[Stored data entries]
--

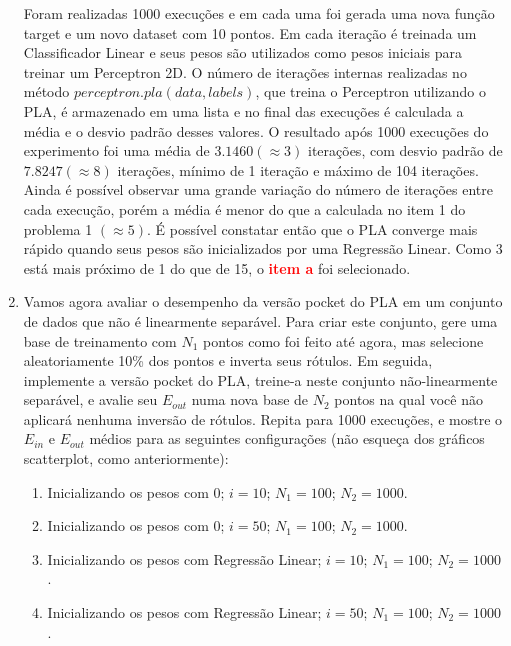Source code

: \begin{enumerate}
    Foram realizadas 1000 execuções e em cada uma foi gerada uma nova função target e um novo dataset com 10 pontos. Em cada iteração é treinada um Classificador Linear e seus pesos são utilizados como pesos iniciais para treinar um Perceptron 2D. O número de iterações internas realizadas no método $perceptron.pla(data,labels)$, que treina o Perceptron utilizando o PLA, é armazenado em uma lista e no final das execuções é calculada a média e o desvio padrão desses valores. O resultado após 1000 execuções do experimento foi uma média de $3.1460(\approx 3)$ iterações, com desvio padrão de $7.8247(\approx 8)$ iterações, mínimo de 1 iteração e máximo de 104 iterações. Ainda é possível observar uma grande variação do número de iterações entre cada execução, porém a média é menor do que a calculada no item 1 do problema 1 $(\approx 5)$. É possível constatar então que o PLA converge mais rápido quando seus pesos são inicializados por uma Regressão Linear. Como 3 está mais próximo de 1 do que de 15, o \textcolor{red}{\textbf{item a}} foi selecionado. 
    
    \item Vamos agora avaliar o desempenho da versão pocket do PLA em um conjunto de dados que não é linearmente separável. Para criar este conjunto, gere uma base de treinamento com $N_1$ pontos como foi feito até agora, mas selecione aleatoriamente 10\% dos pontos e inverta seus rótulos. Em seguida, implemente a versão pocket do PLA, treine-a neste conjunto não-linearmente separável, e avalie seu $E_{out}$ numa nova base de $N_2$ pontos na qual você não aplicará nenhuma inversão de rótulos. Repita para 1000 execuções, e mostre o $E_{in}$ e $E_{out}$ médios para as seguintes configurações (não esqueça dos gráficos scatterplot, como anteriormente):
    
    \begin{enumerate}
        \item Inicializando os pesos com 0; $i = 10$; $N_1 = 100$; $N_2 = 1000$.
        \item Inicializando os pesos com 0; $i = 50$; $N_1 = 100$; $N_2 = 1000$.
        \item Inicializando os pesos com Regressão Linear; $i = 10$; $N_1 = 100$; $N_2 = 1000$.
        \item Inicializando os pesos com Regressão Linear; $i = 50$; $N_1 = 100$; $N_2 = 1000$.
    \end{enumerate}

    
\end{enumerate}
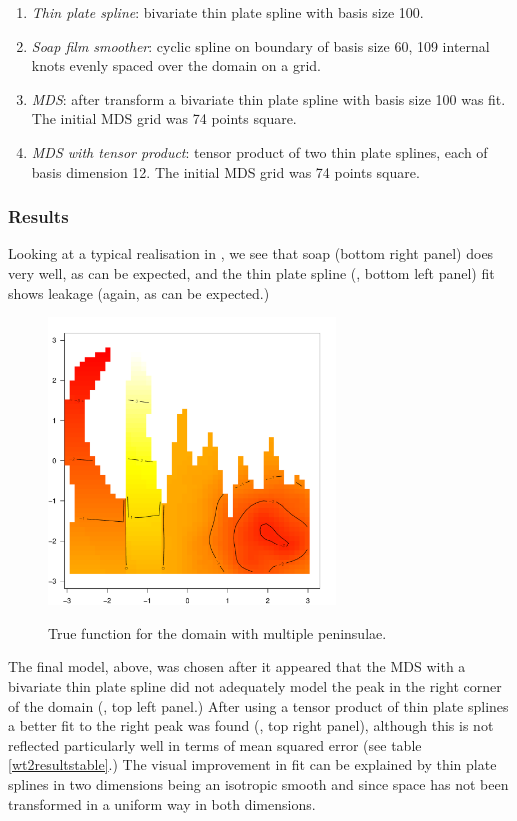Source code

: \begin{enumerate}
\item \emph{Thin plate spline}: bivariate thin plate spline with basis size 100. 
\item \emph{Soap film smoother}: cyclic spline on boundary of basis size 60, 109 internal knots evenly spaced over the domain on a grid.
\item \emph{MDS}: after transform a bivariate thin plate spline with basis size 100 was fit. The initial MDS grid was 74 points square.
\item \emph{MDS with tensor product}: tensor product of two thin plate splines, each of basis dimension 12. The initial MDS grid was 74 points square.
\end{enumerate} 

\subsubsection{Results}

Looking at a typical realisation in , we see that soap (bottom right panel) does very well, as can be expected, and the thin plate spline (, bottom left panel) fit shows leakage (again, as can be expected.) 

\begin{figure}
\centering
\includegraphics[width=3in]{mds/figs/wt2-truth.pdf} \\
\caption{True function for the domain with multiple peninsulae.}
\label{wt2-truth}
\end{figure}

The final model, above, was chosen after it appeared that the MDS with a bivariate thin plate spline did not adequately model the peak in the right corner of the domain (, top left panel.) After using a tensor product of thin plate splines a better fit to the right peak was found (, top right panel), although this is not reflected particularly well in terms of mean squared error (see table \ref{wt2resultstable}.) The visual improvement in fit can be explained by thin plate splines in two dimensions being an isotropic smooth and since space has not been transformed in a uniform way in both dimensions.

--

Search the data for the string "emph" and copy every line where it appears.

__Exercise result__
\item \emph{Thin plate spline}: bivariate thin plate spline with basis size 100. 
\item \emph{Soap film smoother}: cyclic spline on boundary of basis size 60, 109 internal knots evenly spaced over the domain on a grid.
\item \emph{MDS}: after transform a bivariate thin plate spline with basis size 100 was fit. The initial MDS grid was 74 points square.
\item \emph{MDS with tensor product}: tensor product of two thin plate splines, each of basis dimension 12. The initial MDS grid was 74 points square.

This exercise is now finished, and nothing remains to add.